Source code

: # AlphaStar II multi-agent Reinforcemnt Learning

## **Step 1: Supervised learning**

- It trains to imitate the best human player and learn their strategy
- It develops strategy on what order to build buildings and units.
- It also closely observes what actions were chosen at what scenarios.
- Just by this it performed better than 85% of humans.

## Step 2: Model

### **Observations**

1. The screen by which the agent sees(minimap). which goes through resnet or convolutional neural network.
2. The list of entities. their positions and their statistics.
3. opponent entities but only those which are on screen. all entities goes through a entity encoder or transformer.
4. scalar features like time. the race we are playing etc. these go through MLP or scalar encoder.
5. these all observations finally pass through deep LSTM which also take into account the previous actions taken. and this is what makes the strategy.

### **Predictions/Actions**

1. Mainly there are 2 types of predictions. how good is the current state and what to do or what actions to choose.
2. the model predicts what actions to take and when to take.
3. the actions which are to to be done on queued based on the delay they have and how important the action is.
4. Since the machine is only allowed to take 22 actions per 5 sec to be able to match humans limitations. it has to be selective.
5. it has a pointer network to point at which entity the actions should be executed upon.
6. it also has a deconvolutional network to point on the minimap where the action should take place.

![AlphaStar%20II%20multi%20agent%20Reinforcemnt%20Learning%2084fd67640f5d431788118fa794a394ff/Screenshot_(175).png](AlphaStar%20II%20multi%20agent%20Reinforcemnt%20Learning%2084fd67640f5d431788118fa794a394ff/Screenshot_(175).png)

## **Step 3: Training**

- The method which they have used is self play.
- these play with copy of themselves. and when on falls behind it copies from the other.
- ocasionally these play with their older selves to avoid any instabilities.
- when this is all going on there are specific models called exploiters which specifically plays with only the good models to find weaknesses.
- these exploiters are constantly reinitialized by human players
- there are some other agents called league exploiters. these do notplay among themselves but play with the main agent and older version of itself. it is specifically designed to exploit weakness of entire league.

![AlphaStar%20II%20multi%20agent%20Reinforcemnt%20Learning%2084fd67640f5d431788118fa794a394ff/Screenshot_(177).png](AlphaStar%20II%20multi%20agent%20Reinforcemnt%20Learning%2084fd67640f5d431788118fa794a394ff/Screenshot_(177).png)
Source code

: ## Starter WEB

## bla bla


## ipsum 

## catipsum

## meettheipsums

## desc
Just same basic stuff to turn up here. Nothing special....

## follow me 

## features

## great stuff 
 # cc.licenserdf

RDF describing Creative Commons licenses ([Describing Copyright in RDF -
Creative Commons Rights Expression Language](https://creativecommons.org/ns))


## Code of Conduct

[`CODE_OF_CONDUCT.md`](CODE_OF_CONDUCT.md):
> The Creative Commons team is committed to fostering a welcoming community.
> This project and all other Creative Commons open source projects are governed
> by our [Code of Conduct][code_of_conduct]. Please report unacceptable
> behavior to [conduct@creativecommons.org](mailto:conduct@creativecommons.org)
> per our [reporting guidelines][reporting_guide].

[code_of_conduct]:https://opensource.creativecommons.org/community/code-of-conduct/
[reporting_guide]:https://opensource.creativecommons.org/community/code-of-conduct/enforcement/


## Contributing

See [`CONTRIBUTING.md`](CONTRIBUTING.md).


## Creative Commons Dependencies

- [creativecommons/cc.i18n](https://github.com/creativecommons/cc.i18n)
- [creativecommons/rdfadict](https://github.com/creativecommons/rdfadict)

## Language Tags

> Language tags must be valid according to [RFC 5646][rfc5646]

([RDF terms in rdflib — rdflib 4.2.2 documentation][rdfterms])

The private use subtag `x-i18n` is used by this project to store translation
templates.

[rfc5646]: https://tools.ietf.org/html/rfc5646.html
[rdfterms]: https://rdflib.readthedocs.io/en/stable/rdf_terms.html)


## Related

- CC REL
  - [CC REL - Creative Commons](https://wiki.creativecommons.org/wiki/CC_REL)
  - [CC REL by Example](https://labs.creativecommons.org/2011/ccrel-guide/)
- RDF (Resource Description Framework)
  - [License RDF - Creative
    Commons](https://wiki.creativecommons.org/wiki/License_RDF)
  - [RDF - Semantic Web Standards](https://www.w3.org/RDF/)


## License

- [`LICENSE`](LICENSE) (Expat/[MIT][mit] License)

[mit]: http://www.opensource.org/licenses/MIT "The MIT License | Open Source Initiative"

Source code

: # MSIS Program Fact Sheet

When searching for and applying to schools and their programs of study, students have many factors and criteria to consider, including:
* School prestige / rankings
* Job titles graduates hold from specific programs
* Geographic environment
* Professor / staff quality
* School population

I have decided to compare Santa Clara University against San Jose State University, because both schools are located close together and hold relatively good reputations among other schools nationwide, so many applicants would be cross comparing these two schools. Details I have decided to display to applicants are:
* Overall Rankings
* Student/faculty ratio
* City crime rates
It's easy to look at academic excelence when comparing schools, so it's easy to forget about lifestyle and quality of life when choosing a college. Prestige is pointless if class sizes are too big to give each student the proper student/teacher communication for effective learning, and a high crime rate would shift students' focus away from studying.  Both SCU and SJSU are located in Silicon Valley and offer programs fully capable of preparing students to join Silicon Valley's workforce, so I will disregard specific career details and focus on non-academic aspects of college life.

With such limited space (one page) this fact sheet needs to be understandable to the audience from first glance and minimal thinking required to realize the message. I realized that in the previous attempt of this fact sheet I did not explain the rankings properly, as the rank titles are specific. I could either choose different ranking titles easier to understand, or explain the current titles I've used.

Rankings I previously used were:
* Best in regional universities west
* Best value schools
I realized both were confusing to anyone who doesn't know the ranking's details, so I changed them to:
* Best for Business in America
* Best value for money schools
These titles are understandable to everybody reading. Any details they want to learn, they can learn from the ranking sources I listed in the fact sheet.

##############################

-- ACTION ITEM --
Which lines in the records above include the word "should"? Copy them out.

-- ANSWER TO THIS PROBLEM --
5. it has a pointer network to point at which entity the actions should be executed upon.
6. it also has a deconvolutional network to point on the minimap where the action should take place.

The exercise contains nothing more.